Take the data below and write it out exactly, except for the pictures.
=== Task material ===
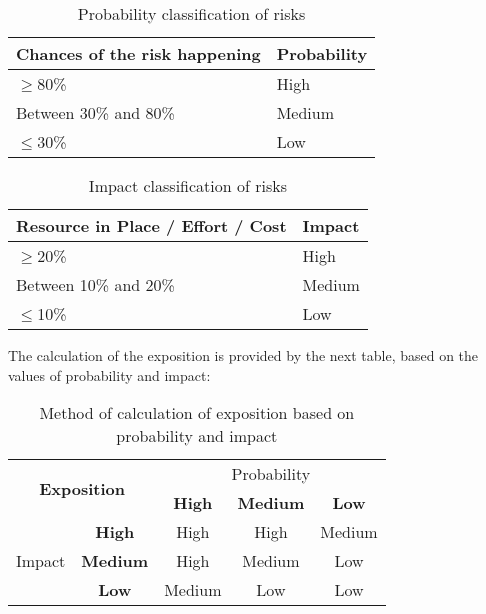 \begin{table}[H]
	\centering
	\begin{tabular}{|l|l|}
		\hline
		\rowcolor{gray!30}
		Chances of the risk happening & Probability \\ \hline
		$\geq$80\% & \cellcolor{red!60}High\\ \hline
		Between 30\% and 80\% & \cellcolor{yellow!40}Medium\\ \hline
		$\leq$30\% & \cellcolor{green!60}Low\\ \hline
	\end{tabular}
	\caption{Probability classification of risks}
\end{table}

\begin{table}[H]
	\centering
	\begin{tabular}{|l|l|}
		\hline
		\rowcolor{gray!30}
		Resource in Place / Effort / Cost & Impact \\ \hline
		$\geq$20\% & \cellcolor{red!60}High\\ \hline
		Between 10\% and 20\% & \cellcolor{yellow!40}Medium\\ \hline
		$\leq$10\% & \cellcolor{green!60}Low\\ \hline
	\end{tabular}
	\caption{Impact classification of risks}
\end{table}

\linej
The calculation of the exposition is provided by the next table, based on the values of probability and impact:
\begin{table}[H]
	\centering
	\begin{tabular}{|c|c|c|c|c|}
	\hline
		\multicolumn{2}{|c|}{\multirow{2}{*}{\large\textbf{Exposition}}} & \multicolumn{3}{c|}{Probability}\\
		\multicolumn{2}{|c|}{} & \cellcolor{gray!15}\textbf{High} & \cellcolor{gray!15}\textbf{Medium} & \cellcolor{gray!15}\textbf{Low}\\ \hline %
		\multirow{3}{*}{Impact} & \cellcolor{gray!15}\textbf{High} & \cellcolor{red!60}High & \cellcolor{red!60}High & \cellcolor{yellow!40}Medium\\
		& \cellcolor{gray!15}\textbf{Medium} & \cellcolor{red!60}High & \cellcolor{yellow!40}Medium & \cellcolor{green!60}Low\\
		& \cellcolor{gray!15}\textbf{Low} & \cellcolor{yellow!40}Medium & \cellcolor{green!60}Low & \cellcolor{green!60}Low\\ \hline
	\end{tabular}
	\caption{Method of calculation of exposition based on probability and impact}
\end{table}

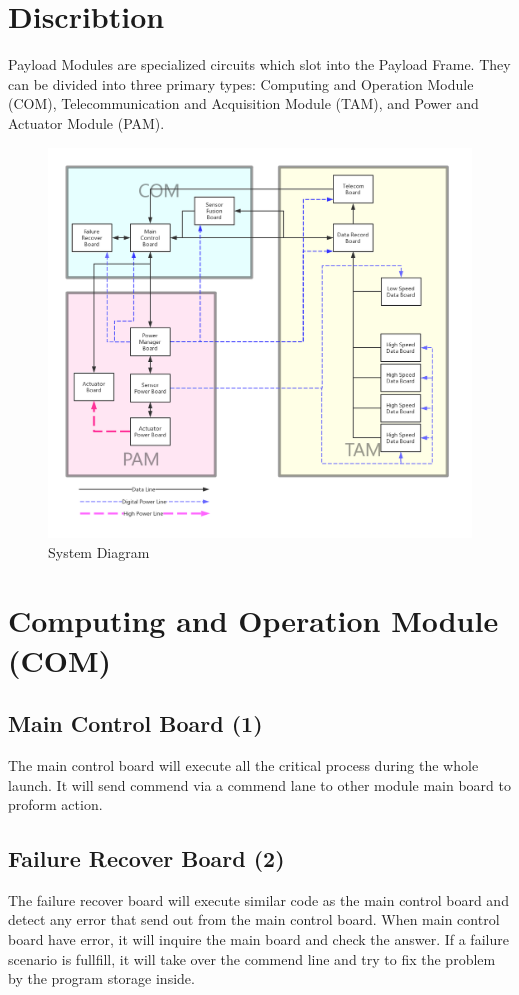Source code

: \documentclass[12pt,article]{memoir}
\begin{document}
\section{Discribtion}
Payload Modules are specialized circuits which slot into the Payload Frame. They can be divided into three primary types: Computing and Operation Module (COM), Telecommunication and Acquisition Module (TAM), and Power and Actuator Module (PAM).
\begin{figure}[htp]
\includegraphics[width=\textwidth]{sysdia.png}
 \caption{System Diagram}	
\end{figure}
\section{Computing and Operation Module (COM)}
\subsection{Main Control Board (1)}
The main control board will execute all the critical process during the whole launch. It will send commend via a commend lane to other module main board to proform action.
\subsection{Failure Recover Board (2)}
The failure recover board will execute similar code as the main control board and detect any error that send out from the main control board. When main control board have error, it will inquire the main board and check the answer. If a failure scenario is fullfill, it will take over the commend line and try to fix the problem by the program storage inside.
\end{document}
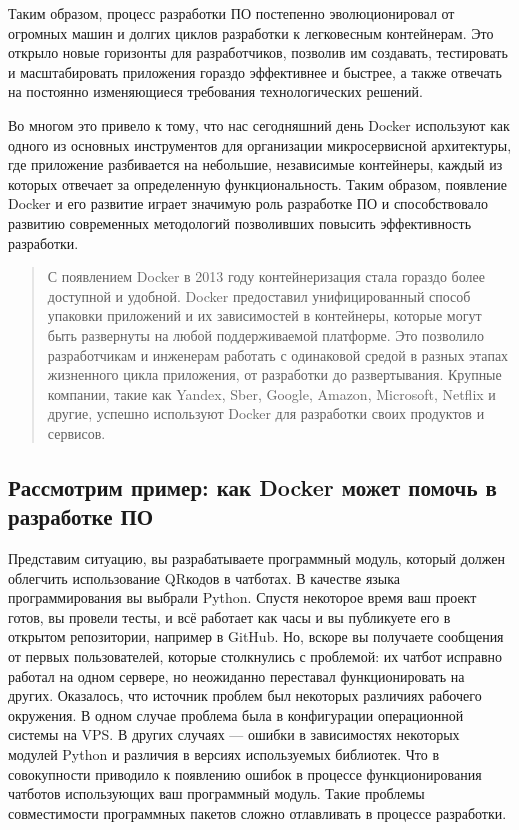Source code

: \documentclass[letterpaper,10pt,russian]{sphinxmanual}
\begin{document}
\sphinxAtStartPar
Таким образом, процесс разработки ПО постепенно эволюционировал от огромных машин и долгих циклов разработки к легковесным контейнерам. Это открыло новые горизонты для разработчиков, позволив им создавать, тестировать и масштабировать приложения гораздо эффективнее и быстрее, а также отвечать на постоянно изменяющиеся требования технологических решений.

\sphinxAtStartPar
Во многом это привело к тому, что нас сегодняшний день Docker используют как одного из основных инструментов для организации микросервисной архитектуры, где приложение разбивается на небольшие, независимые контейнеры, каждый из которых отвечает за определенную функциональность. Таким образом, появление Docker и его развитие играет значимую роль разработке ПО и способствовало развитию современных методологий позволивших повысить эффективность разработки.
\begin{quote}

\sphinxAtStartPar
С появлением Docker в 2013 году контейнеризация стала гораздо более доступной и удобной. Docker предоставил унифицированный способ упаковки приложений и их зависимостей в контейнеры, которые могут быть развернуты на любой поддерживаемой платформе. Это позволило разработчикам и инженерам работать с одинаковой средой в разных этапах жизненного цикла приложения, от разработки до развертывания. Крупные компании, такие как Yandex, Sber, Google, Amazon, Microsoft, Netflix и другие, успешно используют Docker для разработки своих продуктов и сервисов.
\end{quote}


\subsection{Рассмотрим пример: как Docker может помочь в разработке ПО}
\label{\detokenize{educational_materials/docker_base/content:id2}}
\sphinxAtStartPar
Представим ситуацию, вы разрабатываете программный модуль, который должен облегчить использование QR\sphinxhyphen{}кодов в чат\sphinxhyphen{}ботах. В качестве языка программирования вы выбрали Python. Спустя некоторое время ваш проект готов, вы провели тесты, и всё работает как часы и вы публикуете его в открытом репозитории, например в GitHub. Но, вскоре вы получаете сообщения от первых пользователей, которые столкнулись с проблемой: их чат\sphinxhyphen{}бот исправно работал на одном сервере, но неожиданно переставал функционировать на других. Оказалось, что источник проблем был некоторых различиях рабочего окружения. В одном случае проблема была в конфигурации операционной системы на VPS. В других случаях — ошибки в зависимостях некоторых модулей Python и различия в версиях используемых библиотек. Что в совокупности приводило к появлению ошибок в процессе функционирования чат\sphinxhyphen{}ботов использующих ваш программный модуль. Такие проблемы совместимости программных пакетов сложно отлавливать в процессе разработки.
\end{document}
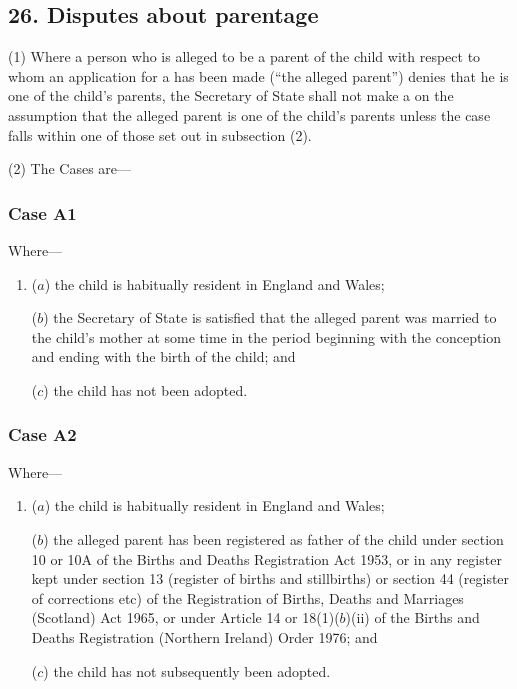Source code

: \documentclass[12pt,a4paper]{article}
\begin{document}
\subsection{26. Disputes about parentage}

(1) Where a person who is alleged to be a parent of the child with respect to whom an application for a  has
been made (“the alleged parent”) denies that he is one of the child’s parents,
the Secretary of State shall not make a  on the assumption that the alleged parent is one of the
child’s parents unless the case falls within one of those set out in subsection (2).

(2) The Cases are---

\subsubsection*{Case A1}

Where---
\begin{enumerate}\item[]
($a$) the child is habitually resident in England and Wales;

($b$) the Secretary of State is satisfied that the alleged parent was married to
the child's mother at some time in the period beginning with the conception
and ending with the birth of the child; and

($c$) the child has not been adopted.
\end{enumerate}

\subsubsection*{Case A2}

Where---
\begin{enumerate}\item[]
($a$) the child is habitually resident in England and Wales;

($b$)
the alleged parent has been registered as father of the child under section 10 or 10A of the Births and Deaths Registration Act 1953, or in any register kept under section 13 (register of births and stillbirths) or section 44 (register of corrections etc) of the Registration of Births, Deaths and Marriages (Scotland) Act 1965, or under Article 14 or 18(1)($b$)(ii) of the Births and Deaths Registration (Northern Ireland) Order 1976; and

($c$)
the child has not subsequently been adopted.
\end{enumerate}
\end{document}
===
Task answer:
 \begin{table}[H]
	\centering
	\begin{tabular}{|l|l|}
		\hline
		\rowcolor{gray!30}
		Chances of the risk happening & Probability \\ \hline
		$\geq$80\% & \cellcolor{red!60}High\\ \hline
		Between 30\% and 80\% & \cellcolor{yellow!40}Medium\\ \hline
		$\leq$30\% & \cellcolor{green!60}Low\\ \hline
	\end{tabular}
	\caption{Probability classification of risks}
\end{table}

\begin{table}[H]
	\centering
	\begin{tabular}{|l|l|}
		\hline
		\rowcolor{gray!30}
		Resource in Place / Effort / Cost & Impact \\ \hline
		$\geq$20\% & \cellcolor{red!60}High\\ \hline
		Between 10\% and 20\% & \cellcolor{yellow!40}Medium\\ \hline
		$\leq$10\% & \cellcolor{green!60}Low\\ \hline
	\end{tabular}
	\caption{Impact classification of risks}
\end{table}

\linej
The calculation of the exposition is provided by the next table, based on the values of probability and impact:
\begin{table}[H]
	\centering
	\begin{tabular}{|c|c|c|c|c|}
	\hline
		\multicolumn{2}{|c|}{\multirow{2}{*}{\large\textbf{Exposition}}} & \multicolumn{3}{c|}{Probability}\\
		\multicolumn{2}{|c|}{} & \cellcolor{gray!15}\textbf{High} & \cellcolor{gray!15}\textbf{Medium} & \cellcolor{gray!15}\textbf{Low}\\ \hline %
		\multirow{3}{*}{Impact} & \cellcolor{gray!15}\textbf{High} & \cellcolor{red!60}High & \cellcolor{red!60}High & \cellcolor{yellow!40}Medium\\
		& \cellcolor{gray!15}\textbf{Medium} & \cellcolor{red!60}High & \cellcolor{yellow!40}Medium & \cellcolor{green!60}Low\\
		& \cellcolor{gray!15}\textbf{Low} & \cellcolor{yellow!40}Medium & \cellcolor{green!60}Low & \cellcolor{green!60}Low\\ \hline
	\end{tabular}
	\caption{Method of calculation of exposition based on probability and impact}
\end{table}

Source code

: \documentclass[12pt,article]{memoir}
\begin{document}
\section{Discribtion}
Payload Modules are specialized circuits which slot into the Payload Frame. They can be divided into three primary types: Computing and Operation Module (COM), Telecommunication and Acquisition Module (TAM), and Power and Actuator Module (PAM).
\begin{figure}[htp]
\includegraphics[width=\textwidth]{sysdia.png}
 \caption{System Diagram}	
\end{figure}
\section{Computing and Operation Module (COM)}
\subsection{Main Control Board (1)}
The main control board will execute all the critical process during the whole launch. It will send commend via a commend lane to other module main board to proform action.
\subsection{Failure Recover Board (2)}
The failure recover board will execute similar code as the main control board and detect any error that send out from the main control board. When main control board have error, it will inquire the main board and check the answer. If a failure scenario is fullfill, it will take over the commend line and try to fix the problem by the program storage inside.
\end{document}
Source code

: \documentclass[letterpaper,10pt,russian]{sphinxmanual}
\begin{document}
\sphinxAtStartPar
Таким образом, процесс разработки ПО постепенно эволюционировал от огромных машин и долгих циклов разработки к легковесным контейнерам. Это открыло новые горизонты для разработчиков, позволив им создавать, тестировать и масштабировать приложения гораздо эффективнее и быстрее, а также отвечать на постоянно изменяющиеся требования технологических решений.

\sphinxAtStartPar
Во многом это привело к тому, что нас сегодняшний день Docker используют как одного из основных инструментов для организации микросервисной архитектуры, где приложение разбивается на небольшие, независимые контейнеры, каждый из которых отвечает за определенную функциональность. Таким образом, появление Docker и его развитие играет значимую роль разработке ПО и способствовало развитию современных методологий позволивших повысить эффективность разработки.
\begin{quote}

\sphinxAtStartPar
С появлением Docker в 2013 году контейнеризация стала гораздо более доступной и удобной. Docker предоставил унифицированный способ упаковки приложений и их зависимостей в контейнеры, которые могут быть развернуты на любой поддерживаемой платформе. Это позволило разработчикам и инженерам работать с одинаковой средой в разных этапах жизненного цикла приложения, от разработки до развертывания. Крупные компании, такие как Yandex, Sber, Google, Amazon, Microsoft, Netflix и другие, успешно используют Docker для разработки своих продуктов и сервисов.
\end{quote}


\subsection{Рассмотрим пример: как Docker может помочь в разработке ПО}
\label{\detokenize{educational_materials/docker_base/content:id2}}
\sphinxAtStartPar
Представим ситуацию, вы разрабатываете программный модуль, который должен облегчить использование QR\sphinxhyphen{}кодов в чат\sphinxhyphen{}ботах. В качестве языка программирования вы выбрали Python. Спустя некоторое время ваш проект готов, вы провели тесты, и всё работает как часы и вы публикуете его в открытом репозитории, например в GitHub. Но, вскоре вы получаете сообщения от первых пользователей, которые столкнулись с проблемой: их чат\sphinxhyphen{}бот исправно работал на одном сервере, но неожиданно переставал функционировать на других. Оказалось, что источник проблем был некоторых различиях рабочего окружения. В одном случае проблема была в конфигурации операционной системы на VPS. В других случаях — ошибки в зависимостях некоторых модулей Python и различия в версиях используемых библиотек. Что в совокупности приводило к появлению ошибок в процессе функционирования чат\sphinxhyphen{}ботов использующих ваш программный модуль. Такие проблемы совместимости программных пакетов сложно отлавливать в процессе разработки.
\end{document}
Source code

: \documentclass[12pt,a4paper]{article}
\begin{document}
\subsection{26. Disputes about parentage}

(1) Where a person who is alleged to be a parent of the child with respect to whom an application for a  has
been made (“the alleged parent”) denies that he is one of the child’s parents,
the Secretary of State shall not make a  on the assumption that the alleged parent is one of the
child’s parents unless the case falls within one of those set out in subsection (2).

(2) The Cases are---

\subsubsection*{Case A1}

Where---
\begin{enumerate}\item[]
($a$) the child is habitually resident in England and Wales;

($b$) the Secretary of State is satisfied that the alleged parent was married to
the child's mother at some time in the period beginning with the conception
and ending with the birth of the child; and

($c$) the child has not been adopted.
\end{enumerate}

\subsubsection*{Case A2}

Where---
\begin{enumerate}\item[]
($a$) the child is habitually resident in England and Wales;

($b$)
the alleged parent has been registered as father of the child under section 10 or 10A of the Births and Deaths Registration Act 1953, or in any register kept under section 13 (register of births and stillbirths) or section 44 (register of corrections etc) of the Registration of Births, Deaths and Marriages (Scotland) Act 1965, or under Article 14 or 18(1)($b$)(ii) of the Births and Deaths Registration (Northern Ireland) Order 1976; and

($c$)
the child has not subsequently been adopted.
\end{enumerate}
\end{document}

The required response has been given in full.